Which lines of the records below contain the string "Parameter"? Report each of them.

(The data begins)

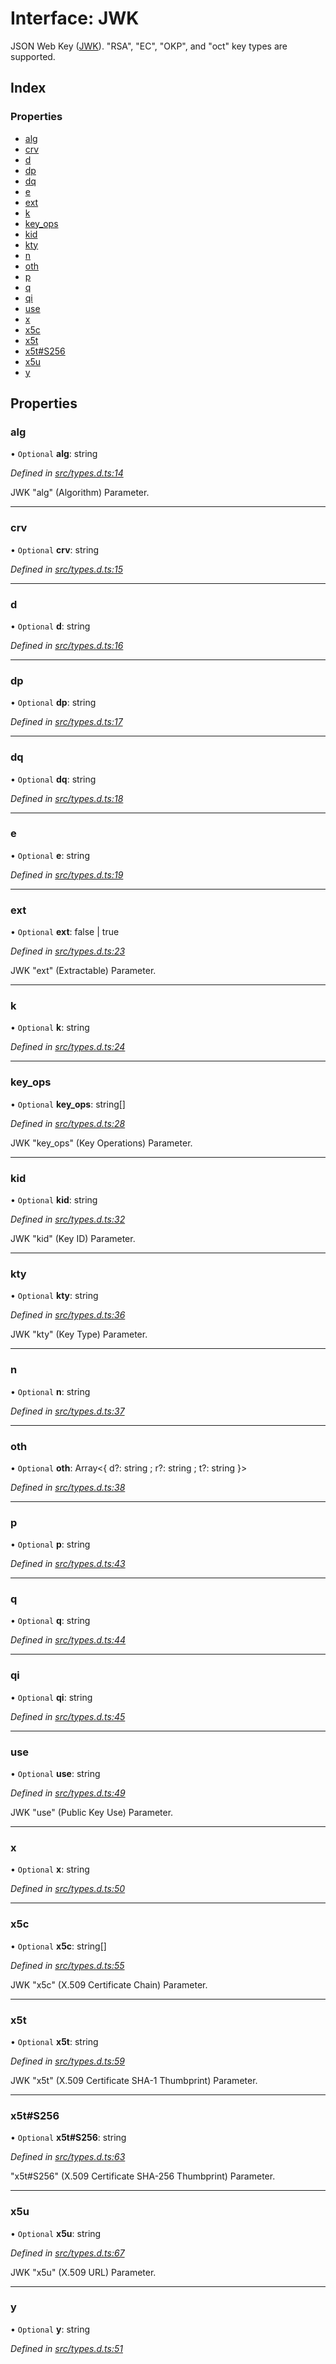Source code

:# Interface: JWK

JSON Web Key ([JWK](https://tools.ietf.org/html/rfc7517)).
"RSA", "EC", "OKP", and "oct" key types are supported.

## Index

### Properties

* [alg](_types_d_.jwk.md#alg)
* [crv](_types_d_.jwk.md#crv)
* [d](_types_d_.jwk.md#d)
* [dp](_types_d_.jwk.md#dp)
* [dq](_types_d_.jwk.md#dq)
* [e](_types_d_.jwk.md#e)
* [ext](_types_d_.jwk.md#ext)
* [k](_types_d_.jwk.md#k)
* [key\_ops](_types_d_.jwk.md#key_ops)
* [kid](_types_d_.jwk.md#kid)
* [kty](_types_d_.jwk.md#kty)
* [n](_types_d_.jwk.md#n)
* [oth](_types_d_.jwk.md#oth)
* [p](_types_d_.jwk.md#p)
* [q](_types_d_.jwk.md#q)
* [qi](_types_d_.jwk.md#qi)
* [use](_types_d_.jwk.md#use)
* [x](_types_d_.jwk.md#x)
* [x5c](_types_d_.jwk.md#x5c)
* [x5t](_types_d_.jwk.md#x5t)
* [x5t#S256](_types_d_.jwk.md#x5t#s256)
* [x5u](_types_d_.jwk.md#x5u)
* [y](_types_d_.jwk.md#y)

## Properties

### alg

• `Optional` **alg**: string

*Defined in [src/types.d.ts:14](https://github.com/panva/jose/blob/v3.5.0/src/types.d.ts#L14)*

JWK "alg" (Algorithm) Parameter.

___

### crv

• `Optional` **crv**: string

*Defined in [src/types.d.ts:15](https://github.com/panva/jose/blob/v3.5.0/src/types.d.ts#L15)*

___

### d

• `Optional` **d**: string

*Defined in [src/types.d.ts:16](https://github.com/panva/jose/blob/v3.5.0/src/types.d.ts#L16)*

___

### dp

• `Optional` **dp**: string

*Defined in [src/types.d.ts:17](https://github.com/panva/jose/blob/v3.5.0/src/types.d.ts#L17)*

___

### dq

• `Optional` **dq**: string

*Defined in [src/types.d.ts:18](https://github.com/panva/jose/blob/v3.5.0/src/types.d.ts#L18)*

___

### e

• `Optional` **e**: string

*Defined in [src/types.d.ts:19](https://github.com/panva/jose/blob/v3.5.0/src/types.d.ts#L19)*

___

### ext

• `Optional` **ext**: false \| true

*Defined in [src/types.d.ts:23](https://github.com/panva/jose/blob/v3.5.0/src/types.d.ts#L23)*

JWK "ext" (Extractable) Parameter.

___

### k

• `Optional` **k**: string

*Defined in [src/types.d.ts:24](https://github.com/panva/jose/blob/v3.5.0/src/types.d.ts#L24)*

___

### key\_ops

• `Optional` **key\_ops**: string[]

*Defined in [src/types.d.ts:28](https://github.com/panva/jose/blob/v3.5.0/src/types.d.ts#L28)*

JWK "key_ops" (Key Operations) Parameter.

___

### kid

• `Optional` **kid**: string

*Defined in [src/types.d.ts:32](https://github.com/panva/jose/blob/v3.5.0/src/types.d.ts#L32)*

JWK "kid" (Key ID) Parameter.

___

### kty

• `Optional` **kty**: string

*Defined in [src/types.d.ts:36](https://github.com/panva/jose/blob/v3.5.0/src/types.d.ts#L36)*

JWK "kty" (Key Type) Parameter.

___

### n

• `Optional` **n**: string

*Defined in [src/types.d.ts:37](https://github.com/panva/jose/blob/v3.5.0/src/types.d.ts#L37)*

___

### oth

• `Optional` **oth**: Array<{ d?: string ; r?: string ; t?: string  }\>

*Defined in [src/types.d.ts:38](https://github.com/panva/jose/blob/v3.5.0/src/types.d.ts#L38)*

___

### p

• `Optional` **p**: string

*Defined in [src/types.d.ts:43](https://github.com/panva/jose/blob/v3.5.0/src/types.d.ts#L43)*

___

### q

• `Optional` **q**: string

*Defined in [src/types.d.ts:44](https://github.com/panva/jose/blob/v3.5.0/src/types.d.ts#L44)*

___

### qi

• `Optional` **qi**: string

*Defined in [src/types.d.ts:45](https://github.com/panva/jose/blob/v3.5.0/src/types.d.ts#L45)*

___

### use

• `Optional` **use**: string

*Defined in [src/types.d.ts:49](https://github.com/panva/jose/blob/v3.5.0/src/types.d.ts#L49)*

JWK "use" (Public Key Use) Parameter.

___

### x

• `Optional` **x**: string

*Defined in [src/types.d.ts:50](https://github.com/panva/jose/blob/v3.5.0/src/types.d.ts#L50)*

___

### x5c

• `Optional` **x5c**: string[]

*Defined in [src/types.d.ts:55](https://github.com/panva/jose/blob/v3.5.0/src/types.d.ts#L55)*

JWK "x5c" (X.509 Certificate Chain) Parameter.

___

### x5t

• `Optional` **x5t**: string

*Defined in [src/types.d.ts:59](https://github.com/panva/jose/blob/v3.5.0/src/types.d.ts#L59)*

JWK "x5t" (X.509 Certificate SHA-1 Thumbprint) Parameter.

___

### x5t#S256

• `Optional` **x5t#S256**: string

*Defined in [src/types.d.ts:63](https://github.com/panva/jose/blob/v3.5.0/src/types.d.ts#L63)*

"x5t#S256" (X.509 Certificate SHA-256 Thumbprint) Parameter.

___

### x5u

• `Optional` **x5u**: string

*Defined in [src/types.d.ts:67](https://github.com/panva/jose/blob/v3.5.0/src/types.d.ts#L67)*

JWK "x5u" (X.509 URL) Parameter.

___

### y

• `Optional` **y**: string

*Defined in [src/types.d.ts:51](https://github.com/panva/jose/blob/v3.5.0/src/types.d.ts#L51)*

(The data ends)

[Task response]
JWK "alg" (Algorithm) Parameter.
JWK "ext" (Extractable) Parameter.
JWK "key_ops" (Key Operations) Parameter.
JWK "kid" (Key ID) Parameter.
JWK "kty" (Key Type) Parameter.
JWK "use" (Public Key Use) Parameter.
JWK "x5c" (X.509 Certificate Chain) Parameter.
JWK "x5t" (X.509 Certificate SHA-1 Thumbprint) Parameter.
"x5t#S256" (X.509 Certificate SHA-256 Thumbprint) Parameter.
JWK "x5u" (X.509 URL) Parameter.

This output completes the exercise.